Description of the task:
Reproduce the records exactly through the line with "и арестовать его.".

Source records:
|---|

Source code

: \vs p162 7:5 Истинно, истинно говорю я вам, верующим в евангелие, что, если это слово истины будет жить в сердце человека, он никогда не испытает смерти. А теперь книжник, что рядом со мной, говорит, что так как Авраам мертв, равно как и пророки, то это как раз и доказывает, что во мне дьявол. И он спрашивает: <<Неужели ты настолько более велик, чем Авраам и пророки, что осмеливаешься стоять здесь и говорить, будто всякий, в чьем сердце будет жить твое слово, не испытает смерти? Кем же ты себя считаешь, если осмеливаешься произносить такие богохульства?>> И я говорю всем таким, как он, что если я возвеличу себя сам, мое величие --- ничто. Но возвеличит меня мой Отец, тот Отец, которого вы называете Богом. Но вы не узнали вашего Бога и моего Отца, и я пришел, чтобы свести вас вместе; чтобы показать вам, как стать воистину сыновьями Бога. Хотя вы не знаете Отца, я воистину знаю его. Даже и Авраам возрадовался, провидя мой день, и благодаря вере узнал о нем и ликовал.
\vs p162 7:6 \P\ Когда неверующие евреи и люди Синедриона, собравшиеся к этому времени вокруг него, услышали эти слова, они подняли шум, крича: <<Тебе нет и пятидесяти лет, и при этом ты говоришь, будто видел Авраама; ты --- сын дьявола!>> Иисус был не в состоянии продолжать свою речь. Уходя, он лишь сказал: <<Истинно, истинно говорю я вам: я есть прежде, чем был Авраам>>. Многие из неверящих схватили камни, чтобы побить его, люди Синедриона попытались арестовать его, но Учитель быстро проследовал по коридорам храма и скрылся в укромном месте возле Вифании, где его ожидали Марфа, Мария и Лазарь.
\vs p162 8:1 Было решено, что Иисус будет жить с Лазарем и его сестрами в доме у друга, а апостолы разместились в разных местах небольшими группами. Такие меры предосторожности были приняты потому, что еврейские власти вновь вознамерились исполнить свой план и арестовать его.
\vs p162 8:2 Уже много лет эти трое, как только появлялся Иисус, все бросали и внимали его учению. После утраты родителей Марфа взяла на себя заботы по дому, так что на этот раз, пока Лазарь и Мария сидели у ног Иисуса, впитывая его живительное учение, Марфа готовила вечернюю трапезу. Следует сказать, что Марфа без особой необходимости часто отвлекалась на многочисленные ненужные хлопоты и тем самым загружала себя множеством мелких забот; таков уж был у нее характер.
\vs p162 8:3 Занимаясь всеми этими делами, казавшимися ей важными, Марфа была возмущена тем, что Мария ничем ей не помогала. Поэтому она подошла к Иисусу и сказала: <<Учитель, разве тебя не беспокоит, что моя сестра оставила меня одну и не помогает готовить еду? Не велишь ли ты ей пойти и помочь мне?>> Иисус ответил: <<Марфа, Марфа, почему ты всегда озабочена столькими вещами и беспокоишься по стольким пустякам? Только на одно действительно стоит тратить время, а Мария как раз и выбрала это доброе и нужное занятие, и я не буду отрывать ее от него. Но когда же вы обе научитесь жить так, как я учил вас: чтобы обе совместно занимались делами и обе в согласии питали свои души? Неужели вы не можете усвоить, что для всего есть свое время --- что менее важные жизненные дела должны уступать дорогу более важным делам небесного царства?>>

|---|

Answer to this exercise:
Source code

: \vs p162 7:5 Истинно, истинно говорю я вам, верующим в евангелие, что, если это слово истины будет жить в сердце человека, он никогда не испытает смерти. А теперь книжник, что рядом со мной, говорит, что так как Авраам мертв, равно как и пророки, то это как раз и доказывает, что во мне дьявол. И он спрашивает: <<Неужели ты настолько более велик, чем Авраам и пророки, что осмеливаешься стоять здесь и говорить, будто всякий, в чьем сердце будет жить твое слово, не испытает смерти? Кем же ты себя считаешь, если осмеливаешься произносить такие богохульства?>> И я говорю всем таким, как он, что если я возвеличу себя сам, мое величие --- ничто. Но возвеличит меня мой Отец, тот Отец, которого вы называете Богом. Но вы не узнали вашего Бога и моего Отца, и я пришел, чтобы свести вас вместе; чтобы показать вам, как стать воистину сыновьями Бога. Хотя вы не знаете Отца, я воистину знаю его. Даже и Авраам возрадовался, провидя мой день, и благодаря вере узнал о нем и ликовал.
\vs p162 7:6 \P\ Когда неверующие евреи и люди Синедриона, собравшиеся к этому времени вокруг него, услышали эти слова, они подняли шум, крича: <<Тебе нет и пятидесяти лет, и при этом ты говоришь, будто видел Авраама; ты --- сын дьявола!>> Иисус был не в состоянии продолжать свою речь. Уходя, он лишь сказал: <<Истинно, истинно говорю я вам: я есть прежде, чем был Авраам>>. Многие из неверящих схватили камни, чтобы побить его, люди Синедриона попытались арестовать его, но Учитель быстро проследовал по коридорам храма и скрылся в укромном месте возле Вифании, где его ожидали Марфа, Мария и Лазарь.
\vs p162 8:1 Было решено, что Иисус будет жить с Лазарем и его сестрами в доме у друга, а апостолы разместились в разных местах небольшими группами. Такие меры предосторожности были приняты потому, что еврейские власти вновь вознамерились исполнить свой план и арестовать его.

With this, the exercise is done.